Troublesome Topic: The Law Teaches Three Key Principles

Lesson 7 of 7

The Torah was intended to instruct. But what did it teach? The conditions of the Former Covenant instructed God’s people in three major aspects of life and relationships.




These three categories coincide with the three fundamental characteristics of God (and our responses to them):


God is sovereign, all-powerful and capable (How do we draw close to an all-powerful God?)


God is holy (How can we live in a way that reflects His holy character?)


God is loving and compassionate, full of mercy and full of grace (How should we treat the people and things God has created?)

Go to footnote number

Honestly there are some things in the Law that seem so strange to us that we think them totally incapable of teaching us anything about faith, holiness or compassion. But I have found that the strangest sounding things in the Bible often hold the richest jewels. We will get to many of these shortly.
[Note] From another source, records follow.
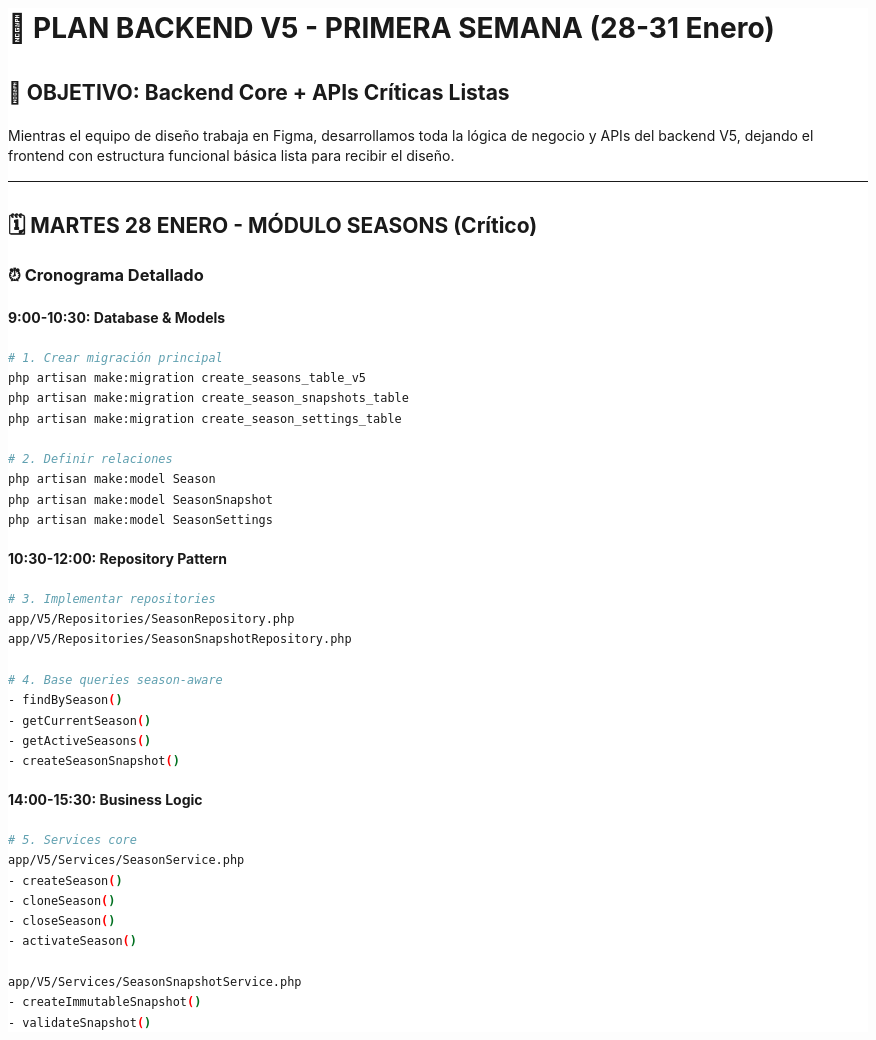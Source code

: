 # 🚀 PLAN BACKEND V5 - PRIMERA SEMANA (28-31 Enero)

## 🎯 OBJETIVO: Backend Core + APIs Críticas Listas

Mientras el equipo de diseño trabaja en Figma, desarrollamos toda la lógica de negocio y APIs del backend V5, dejando el frontend con estructura funcional básica lista para recibir el diseño.

---

## 🗓️ MARTES 28 ENERO - MÓDULO SEASONS (Crítico)

### ⏰ Cronograma Detallado

#### **9:00-10:30: Database & Models**
```bash
# 1. Crear migración principal
php artisan make:migration create_seasons_table_v5
php artisan make:migration create_season_snapshots_table
php artisan make:migration create_season_settings_table

# 2. Definir relaciones
php artisan make:model Season
php artisan make:model SeasonSnapshot  
php artisan make:model SeasonSettings
```

#### **10:30-12:00: Repository Pattern**
```bash
# 3. Implementar repositories
app/V5/Repositories/SeasonRepository.php
app/V5/Repositories/SeasonSnapshotRepository.php

# 4. Base queries season-aware
- findBySeason()
- getCurrentSeason()
- getActiveSeasons()
- createSeasonSnapshot()
```

#### **14:00-15:30: Business Logic**
```bash
# 5. Services core
app/V5/Services/SeasonService.php
- createSeason()
- cloneSeason()
- closeSeason()
- activateSeason()

app/V5/Services/SeasonSnapshotService.php
- createImmutableSnapshot()
- validateSnapshot()
```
What about the categories of Moral, Civil and Ceremonial Law?

Many preachers and writers have divided the Torah into the moral law, the ceremonial law, and the civil law. In this way it has been easier to ignore parts of the Torah and say that we only need to follow a certain part of it, namely the part dubbed the moral law. The problem with those popular divisions is that they are not based on the way the Bible views itself. They are strictly human demarcations. And where does one draw the line between them, anyway? Besides that, how well are we doing at obeying the group designated “the moral law?”

When I abandoned the demarcations of moral law, ceremonial law, and civil law, and I began to see the Torah as instruction for life that can teach us about faith, holiness and compassion, the section of the Bible called the Torah began to make sense to me. Not only did it make sense, but it was balanced, relevant and it fit the person of God as He is described in other parts of the Bible. I felt free.

Many people feel uncomfortable with this part of their Bibles because they don’t understand its purpose. It is usually seen in a very negative light, or totally ignored. However, a quick reading of Psalm 119 gives us a totally different perspective.

Go to footnote number

When we get to the New Covenant, we will discuss what we must follow and what we can set aside, since things have changed. The key point here is that these are conditions of a covenant relationship, and they were given for the purpose of instructing or guiding God’s people to a closer relationship with Him. If you want to categorize the Law, I suggest you do so with the same three emphases Jesus identified when He said,

Matthew 23:23


Woe to you, scribes and Pharisees, you hypocrites! For you pay tithe on mint and dill and cumin, yet you have neglected the weightier matters of the law – justice, compassion and faith.

Go to footnote number

These it behooved you to do, without neglecting those.


Oh religious leaders who pretend to have it all together, you are in danger of severe judgment! For you have made up ways to look more righteous than everyone else, but meanwhile you have neglected to live out the most important aspects of God’s law – holiness, compassion and faith.

It is necessary for you to do these important things without neglecting the small details.

Obviously, the Torah does not disclose for us the clear organization of these three major categories. There were many, many things God wanted His people to learn by following His covenant stipulations. These three major categories are primarily for our clarity of understanding. All the covenant conditions went together to teach God’s people how they were to draw close to him. His goal was reconciliation and closeness. These acts of faithfulness would not bring salvation without the work of Christ. But those who followed faithfully would indeed draw closer to Him, and He would look at the condition of their hearts and “count it as righteousness.”

The next lesson in all three versions of the Covenant study is: The Law Fits the Pattern of Suzerain Vassal Covenants.

The next lesson in Why Is That in the Bible is The Jewish Understanding of How the Universe Functions



These three emphases were observed by Paul D. Hanson, and are explained in his book The People Called; The Growth of Community in the Bible, (Harper & Row, 1986), pp. 24-30.


The following are cases in which the author of Psalm 119 showed his delight in, or love for, the commands and decrees of God:  vv. 14, 15, 16, 18, 20, 23, 24, 27, 30, 35, 40, 47, 48, 52, 54, 70, 77, 92, 97, 103, 112, 113, 114, 129, 131, 140, 143, 159, 163, 167, 171, 174.


Both “faith” and “faithfulness” are possible translations due to the case the Greek noun is found in. However, I strongly prefer to render it here as “faith” because Jesus is laying out those categories which are the “important matters of the law.” Justice and Mercy are distinguishable categories, as is faith, i.e. those things related to our trust in God. But if we translate it “faithfulness” it seems to overlap with the issues of justice as those things we need to be faithful in fulfilling. For the purpose of this study I will continue to cite the three “important matters of the law” as “justice, mercy and faith.”